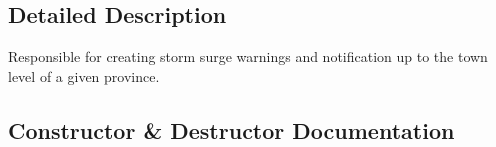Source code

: \subsection{Detailed Description}
\begin{DoxyVerb}Responsible for creating storm surge warnings and notification up to the town level of a given province.\end{DoxyVerb}
 

\subsection{Constructor \& Destructor Documentation}
\hypertarget{classsurgewarnings_1_1_warnings_a1923795bb18f52944d6e6451bdd35b99}{}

Aim of the exercise. Write out exactly the lines that begin at the one containing "for creating storm" and continue through the last line of the data, and only those.

Written solution.
\begin{DoxyVerb}Responsible for creating storm surge warnings and notification up to the town level of a given province.\end{DoxyVerb}
 

\subsection{Constructor \& Destructor Documentation}
\hypertarget{classsurgewarnings_1_1_warnings_a1923795bb18f52944d6e6451bdd35b99}{}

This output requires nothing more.